REGIONS SMOKERS CAN STILL LIGHT UP - No New Rules For Bars And Restaurants, For Now

(12/06/2003)
Smokers who smoke in restaurants and bars in Calhoun and the region can carry-on as usual, at least for a while.

The push toward clean air will continue with the recognition of health problems caused by smoking, says Gary Hamilton, the Director of the Mid-Ohio Valley Health Department in Parkersburg.

Hamilton says the region's fourteen member board has yet to embark on creating newer regulations regarding indoor smoking.

Hamilton said the MOVHD was among the first public health agencies in West Virginia to implement clean air rules ten years ago.

Carrie Brainard, a smoking cessation specialist, is the department's educator and "pulse taker" in the six-county area covered by the agency. Hamilton said Brainard is making a major effort to help people understand the risks of smoking and inhaling second-hand smoke.

However, newer no smoking regulations will be coming to restaurants, bars or public places in towns and counties in West Virginia.

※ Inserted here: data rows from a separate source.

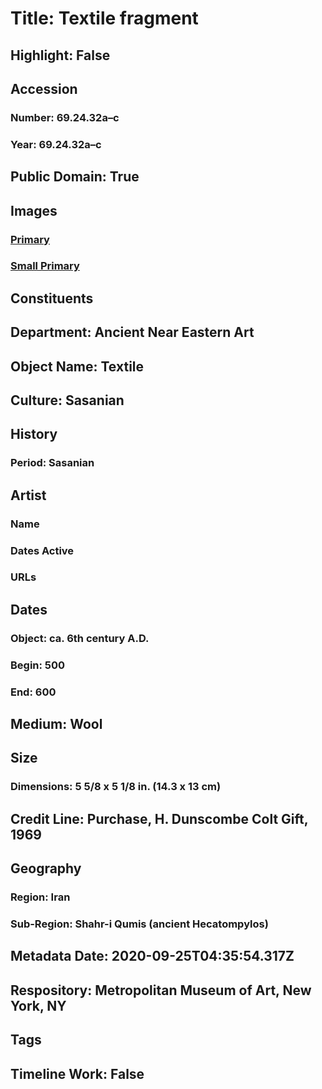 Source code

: # Title: Textile fragment
## Highlight: False
## Accession
### Number: 69.24.32a–c
### Year: 69.24.32a–c
## Public Domain: True
## Images
### [Primary](https://images.metmuseum.org/CRDImages/an/original/AR460.jpg)
### [Small Primary](https://images.metmuseum.org/CRDImages/an/web-large/AR460.jpg)
## Constituents
## Department: Ancient Near Eastern Art
## Object Name: Textile
## Culture: Sasanian
## History
### Period: Sasanian
## Artist
### Name
### Dates Active
### URLs
## Dates
### Object: ca. 6th century A.D.
### Begin: 500
### End: 600
## Medium: Wool
## Size
### Dimensions: 5 5/8 x 5 1/8 in. (14.3 x 13 cm)
## Credit Line: Purchase, H. Dunscombe Colt Gift, 1969
## Geography
### Region: Iran
### Sub-Region: Shahr-i Qumis (ancient Hecatompylos)
## Metadata Date: 2020-09-25T04:35:54.317Z
## Respository: Metropolitan Museum of Art, New York, NY
## Tags
## Timeline Work: False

The state Supreme Court has unanimously cleared the way for local health boards to ban indoor smoking, validating initiatives already undertaken.

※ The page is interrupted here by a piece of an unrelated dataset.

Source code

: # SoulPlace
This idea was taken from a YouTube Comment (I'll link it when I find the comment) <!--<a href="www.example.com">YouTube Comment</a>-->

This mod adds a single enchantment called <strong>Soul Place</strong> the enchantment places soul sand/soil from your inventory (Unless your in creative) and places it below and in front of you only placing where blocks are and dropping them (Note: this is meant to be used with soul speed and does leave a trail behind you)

Those "Areas" enjoyed by smokers are becoming a thing of the past in Charleston, Huntington and other localities.

. Eric Duranti, Calhoun Sanitarian, said the "regular rules are still in place" in the Mid-Ohio Valley Health Department's six county region.

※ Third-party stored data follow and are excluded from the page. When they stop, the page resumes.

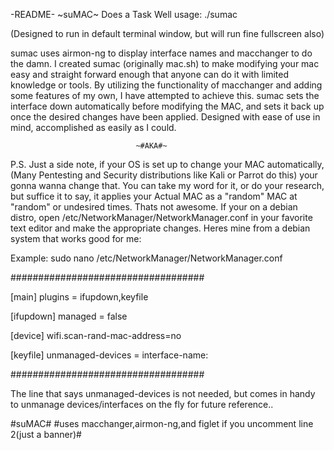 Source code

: 
-README-    ~suMAC~    Does a Task Well    usage: ./sumac

(Designed to run in default terminal window, but will run fine fullscreen also)

sumac uses airmon-ng to display interface names and macchanger to do the damn.
I created sumac (originally mac.sh) to make modifying your mac easy and 
straight forward enough that anyone can do it with limited knowledge or tools. 
By utilizing the functionality of macchanger and adding some features of my own,
I have attempted to achieve this. sumac sets the interface down automatically
before modifying the MAC, and sets it back up once the desired changes have been
applied. Designed with ease of use in mind, accomplished as easily as I could.

                                ~#AKA#~

P.S. Just a side note, if your OS is set up to change your MAC automatically,
(Many Pentesting and Security distributions like Kali or Parrot do this) 
your gonna wanna change that. You can take my word for it, or do your research,
but suffice it to say, it applies your Actual MAC as a "random" MAC at "random"
or undesired times. Thats not awesome. If your on a debian distro, open
/etc/NetworkManager/NetworkManager.conf in your favorite text editor and make
the appropriate changes. Heres mine from a debian system that works good for me:

Example: sudo nano /etc/NetworkManager/NetworkManager.conf

###################################

[main]
plugins = ifupdown,keyfile

[ifupdown]
managed = false

[device]
wifi.scan-rand-mac-address=no

[keyfile]
unmanaged-devices = interface-name:
 
###################################

The line that says unmanaged-devices is not needed, but comes in handy to
unmanage devices/interfaces on the fly for future reference..

#suMAC#        #uses macchanger,airmon-ng,and figlet if you uncomment line 2(just a banner)#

"Local restaurants must maintain 75% non-smoking areas," according to Pat Fullmer with the MOVHD in Parkersburg. In this region, all bars are exempt from smoking regulations.

The court's decision was sweeping, declaring that the Legislature gave county health boards the authority to regulate secondhand smoke in most offices and public places.

The justices did not include bingo halls and nursing homes from county health boards' regulations because the Legislature has enacted specific rules allowing those places to decide on smoking.

County health boards lack the power to ban smoking in "a truly and exclusively private office, like one's own home."

Many restaurant and bar owners have complained the new rules will hurt their business.